ENTRIES SHOWN:
+++
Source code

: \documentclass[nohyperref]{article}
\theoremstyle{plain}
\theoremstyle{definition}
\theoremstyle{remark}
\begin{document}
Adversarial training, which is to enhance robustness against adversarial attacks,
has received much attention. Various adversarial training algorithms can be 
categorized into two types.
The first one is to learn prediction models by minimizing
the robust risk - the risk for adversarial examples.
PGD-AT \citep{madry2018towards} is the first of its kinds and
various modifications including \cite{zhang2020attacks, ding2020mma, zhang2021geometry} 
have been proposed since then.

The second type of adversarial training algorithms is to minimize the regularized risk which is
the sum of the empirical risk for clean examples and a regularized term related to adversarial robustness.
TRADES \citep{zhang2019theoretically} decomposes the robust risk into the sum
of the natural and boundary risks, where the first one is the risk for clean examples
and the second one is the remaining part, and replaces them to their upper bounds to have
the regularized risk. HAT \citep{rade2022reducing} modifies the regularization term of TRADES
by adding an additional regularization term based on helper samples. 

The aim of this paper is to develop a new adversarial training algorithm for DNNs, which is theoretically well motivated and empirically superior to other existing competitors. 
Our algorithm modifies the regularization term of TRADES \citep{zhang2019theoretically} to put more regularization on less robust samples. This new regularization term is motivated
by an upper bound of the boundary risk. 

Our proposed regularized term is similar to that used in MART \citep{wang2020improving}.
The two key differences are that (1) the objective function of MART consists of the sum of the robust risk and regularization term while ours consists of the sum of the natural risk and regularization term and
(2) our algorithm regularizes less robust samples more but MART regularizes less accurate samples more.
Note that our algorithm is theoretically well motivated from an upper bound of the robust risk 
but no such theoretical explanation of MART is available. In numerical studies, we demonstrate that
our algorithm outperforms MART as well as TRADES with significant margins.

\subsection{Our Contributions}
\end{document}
+++
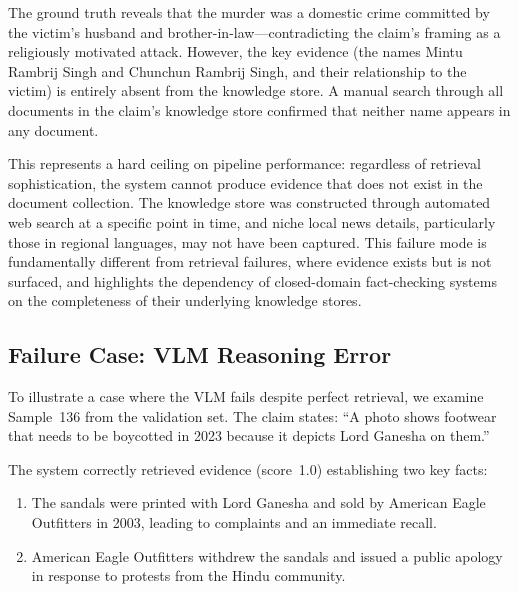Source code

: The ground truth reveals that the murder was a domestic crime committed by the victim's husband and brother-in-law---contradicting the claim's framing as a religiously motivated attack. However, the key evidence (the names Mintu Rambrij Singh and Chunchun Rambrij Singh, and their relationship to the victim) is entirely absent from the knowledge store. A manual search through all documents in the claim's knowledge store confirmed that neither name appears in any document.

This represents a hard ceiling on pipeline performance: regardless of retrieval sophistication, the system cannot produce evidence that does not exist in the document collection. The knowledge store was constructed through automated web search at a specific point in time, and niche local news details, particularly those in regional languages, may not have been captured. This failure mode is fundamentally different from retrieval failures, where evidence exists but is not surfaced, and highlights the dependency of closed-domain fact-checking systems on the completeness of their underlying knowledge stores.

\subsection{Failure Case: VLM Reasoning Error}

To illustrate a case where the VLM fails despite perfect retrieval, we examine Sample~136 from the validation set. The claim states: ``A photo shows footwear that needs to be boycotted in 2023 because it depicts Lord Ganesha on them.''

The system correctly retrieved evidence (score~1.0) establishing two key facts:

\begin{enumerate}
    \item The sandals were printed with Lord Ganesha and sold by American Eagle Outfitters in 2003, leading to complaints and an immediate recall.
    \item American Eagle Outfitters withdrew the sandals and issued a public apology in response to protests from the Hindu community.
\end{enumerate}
+++
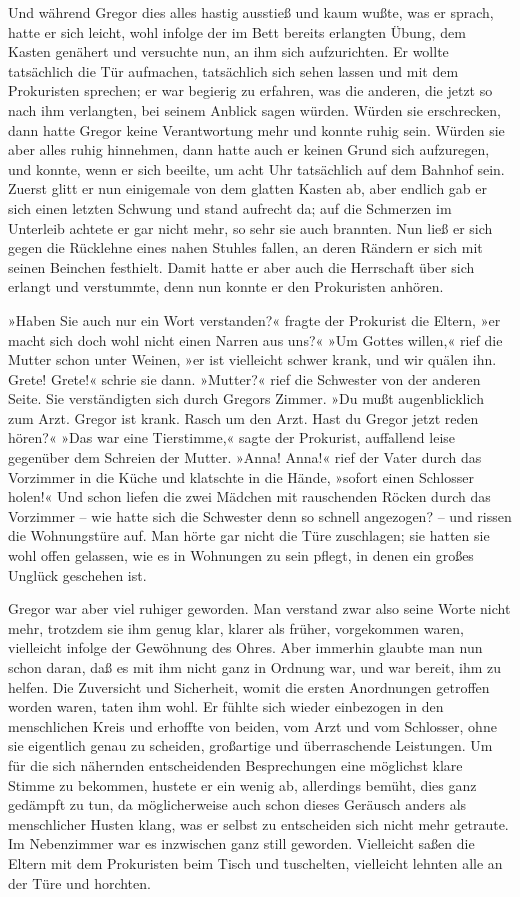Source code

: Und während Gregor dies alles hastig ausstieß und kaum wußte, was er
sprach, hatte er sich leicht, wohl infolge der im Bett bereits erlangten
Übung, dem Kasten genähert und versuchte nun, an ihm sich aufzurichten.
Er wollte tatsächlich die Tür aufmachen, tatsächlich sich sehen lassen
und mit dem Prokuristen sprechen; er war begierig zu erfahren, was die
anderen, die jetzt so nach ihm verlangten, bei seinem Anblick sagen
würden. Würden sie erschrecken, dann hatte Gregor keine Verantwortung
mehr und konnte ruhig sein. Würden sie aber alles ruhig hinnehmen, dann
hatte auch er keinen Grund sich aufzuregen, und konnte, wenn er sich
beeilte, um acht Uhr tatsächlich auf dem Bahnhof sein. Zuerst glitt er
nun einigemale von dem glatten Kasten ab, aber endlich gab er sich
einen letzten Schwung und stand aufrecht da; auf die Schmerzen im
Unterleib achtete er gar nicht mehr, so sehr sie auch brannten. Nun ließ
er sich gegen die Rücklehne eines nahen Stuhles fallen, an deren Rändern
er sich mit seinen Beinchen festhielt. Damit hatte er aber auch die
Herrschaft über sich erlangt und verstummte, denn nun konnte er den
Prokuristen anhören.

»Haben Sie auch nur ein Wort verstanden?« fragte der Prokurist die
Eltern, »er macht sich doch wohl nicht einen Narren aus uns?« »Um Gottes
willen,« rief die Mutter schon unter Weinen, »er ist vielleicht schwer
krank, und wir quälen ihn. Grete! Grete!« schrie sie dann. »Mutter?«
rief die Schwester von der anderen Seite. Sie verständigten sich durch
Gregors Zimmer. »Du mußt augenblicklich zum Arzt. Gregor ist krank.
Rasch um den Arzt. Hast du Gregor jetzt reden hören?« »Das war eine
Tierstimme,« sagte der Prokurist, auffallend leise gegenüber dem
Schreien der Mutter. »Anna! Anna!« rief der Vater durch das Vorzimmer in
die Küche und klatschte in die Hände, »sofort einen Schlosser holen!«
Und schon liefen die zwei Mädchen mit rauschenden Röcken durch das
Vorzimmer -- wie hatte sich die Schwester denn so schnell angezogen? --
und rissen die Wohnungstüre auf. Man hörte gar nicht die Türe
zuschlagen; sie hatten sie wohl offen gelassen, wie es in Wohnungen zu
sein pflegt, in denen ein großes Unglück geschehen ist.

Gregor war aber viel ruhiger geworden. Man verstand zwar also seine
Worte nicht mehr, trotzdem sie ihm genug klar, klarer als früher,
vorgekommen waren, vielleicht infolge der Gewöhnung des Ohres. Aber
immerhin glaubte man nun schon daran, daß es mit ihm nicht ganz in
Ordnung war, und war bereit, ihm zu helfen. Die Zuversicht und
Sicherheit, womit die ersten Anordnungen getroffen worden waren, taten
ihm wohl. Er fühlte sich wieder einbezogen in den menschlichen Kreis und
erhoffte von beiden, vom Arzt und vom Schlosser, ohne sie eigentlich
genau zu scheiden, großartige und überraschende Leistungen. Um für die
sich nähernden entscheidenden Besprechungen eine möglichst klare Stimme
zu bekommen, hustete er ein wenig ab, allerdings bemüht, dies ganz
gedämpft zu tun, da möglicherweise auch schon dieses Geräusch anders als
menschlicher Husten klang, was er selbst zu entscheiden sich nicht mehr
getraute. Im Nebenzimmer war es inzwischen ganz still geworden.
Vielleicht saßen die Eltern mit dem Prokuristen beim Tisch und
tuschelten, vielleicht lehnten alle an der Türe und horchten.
+++
In the entries above, find the line with "Vorzimmer -- wie" and the line with "sein pflegt, in", then restate word for word both of them and every line between, with nothing more.

Vorzimmer -- wie hatte sich die Schwester denn so schnell angezogen? --
und rissen die Wohnungstüre auf. Man hörte gar nicht die Türe
zuschlagen; sie hatten sie wohl offen gelassen, wie es in Wohnungen zu
sein pflegt, in denen ein großes Unglück geschehen ist.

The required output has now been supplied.